Three Essays on the Economics of Human Capital

Stephen G. Zimmer

Advisor: Donald J Boudreaux, PhD, Department of Economics

Committee Members: Christopher J. Coyne, Richard E. Wagner

Online Location, Online
March 31, 2022, 01:00 PM to 03:00 PM

Abstract:

What role does human capital play in economic growth? More importantly, what role does human capital play in economic theory? This dissertation will explore these questions and more. The macroeconomic approach to human capital assumes that as a country increases its human capital stock through more education, it will increase economic growth. This is largely due to spillover effects where an educated populace produces benefits to society that are not included in the individual’s cost-benefit calculation. This dissertation will critically analyze this approach and offer some alternative theoretical contributions from market-process theory and public choice theory to fill some of the gaps.

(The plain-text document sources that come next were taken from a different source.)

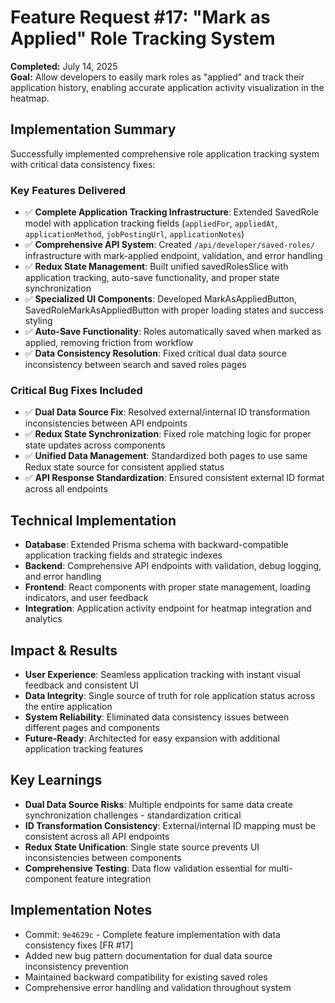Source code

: # Feature Request #17: "Mark as Applied" Role Tracking System

**Completed:** July 14, 2025  
**Goal:** Allow developers to easily mark roles as "applied" and track their application history, enabling accurate application activity visualization in the heatmap.

## Implementation Summary

Successfully implemented comprehensive role application tracking system with critical data consistency fixes:

### Key Features Delivered
- ✅ **Complete Application Tracking Infrastructure**: Extended SavedRole model with application tracking fields (`appliedFor`, `appliedAt`, `applicationMethod`, `jobPostingUrl`, `applicationNotes`)
- ✅ **Comprehensive API System**: Created `/api/developer/saved-roles/` infrastructure with mark-applied endpoint, validation, and error handling
- ✅ **Redux State Management**: Built unified savedRolesSlice with application tracking, auto-save functionality, and proper state synchronization
- ✅ **Specialized UI Components**: Developed MarkAsAppliedButton, SavedRoleMarkAsAppliedButton with proper loading states and success styling
- ✅ **Auto-Save Functionality**: Roles automatically saved when marked as applied, removing friction from workflow
- ✅ **Data Consistency Resolution**: Fixed critical dual data source inconsistency between search and saved roles pages

### Critical Bug Fixes Included
- ✅ **Dual Data Source Fix**: Resolved external/internal ID transformation inconsistencies between API endpoints
- ✅ **Redux State Synchronization**: Fixed role matching logic for proper state updates across components
- ✅ **Unified Data Management**: Standardized both pages to use same Redux state source for consistent applied status
- ✅ **API Response Standardization**: Ensured consistent external ID format across all endpoints

## Technical Implementation

- **Database**: Extended Prisma schema with backward-compatible application tracking fields and strategic indexes
- **Backend**: Comprehensive API endpoints with validation, debug logging, and error handling
- **Frontend**: React components with proper state management, loading indicators, and user feedback
- **Integration**: Application activity endpoint for heatmap integration and analytics

## Impact & Results

- **User Experience**: Seamless application tracking with instant visual feedback and consistent UI
- **Data Integrity**: Single source of truth for role application status across the entire application
- **System Reliability**: Eliminated data consistency issues between different pages and components
- **Future-Ready**: Architected for easy expansion with additional application tracking features

## Key Learnings

- **Dual Data Source Risks**: Multiple endpoints for same data create synchronization challenges - standardization critical
- **ID Transformation Consistency**: External/internal ID mapping must be consistent across all API endpoints
- **Redux State Unification**: Single state source prevents UI inconsistencies between components
- **Comprehensive Testing**: Data flow validation essential for multi-component feature integration

## Implementation Notes

- Commit: `9e4629c` - Complete feature implementation with data consistency fixes [FR #17]
- Added new bug pattern documentation for dual data source inconsistency prevention
- Maintained backward compatibility for existing saved roles
- Comprehensive error handling and validation throughout system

The first chapter of this dissertation will review the literature on human capital and growth. It examines the history of how empirical studies on human capital and growth have evolved over time. It also examines the literature on education and specific outcomes (crime, democracy, health, etc.). This chapter shows that the empirical literature has failed to show any connection between education and economic growth. While experts within this field blame bad data or measurement error, I show that the inadequate theoretical tools economists have used to answer address human capital and growth is the primary reason for the lack of success.

The second chapter of this dissertation, published in The Review of Austrian Economics, addresses the gaps pointed out in Chapter 1. The approach put forward in this chapter adds market-process elements of human capital where human capital investments are guided by institutions, market signals, and entrepreneurship and human capital is treated as a structure – one that is heterogeneous and multi-specific. Adding these elements to the economics of human capital gives economists a more useful theoretical lens for which to analyze the connection between human capital and growth.

The third and final chapter of this dissertation addresses a specific form of human capital investment: languages. Specifically, it addresses a subfield within the economics of language called language policy and planning (LPP) which argues that language diversity in a given society is a public good which requires government intervention to achieve the optimal distribution of language use. Ultimately, I conclude that 1) LPP theory fails to acknowledge the epistemic limitations of language planners’ ability to plan an optimal language distribution and 2) even if one assumes language distribution has some public good elements, it is not a sufficient condition for state intervention.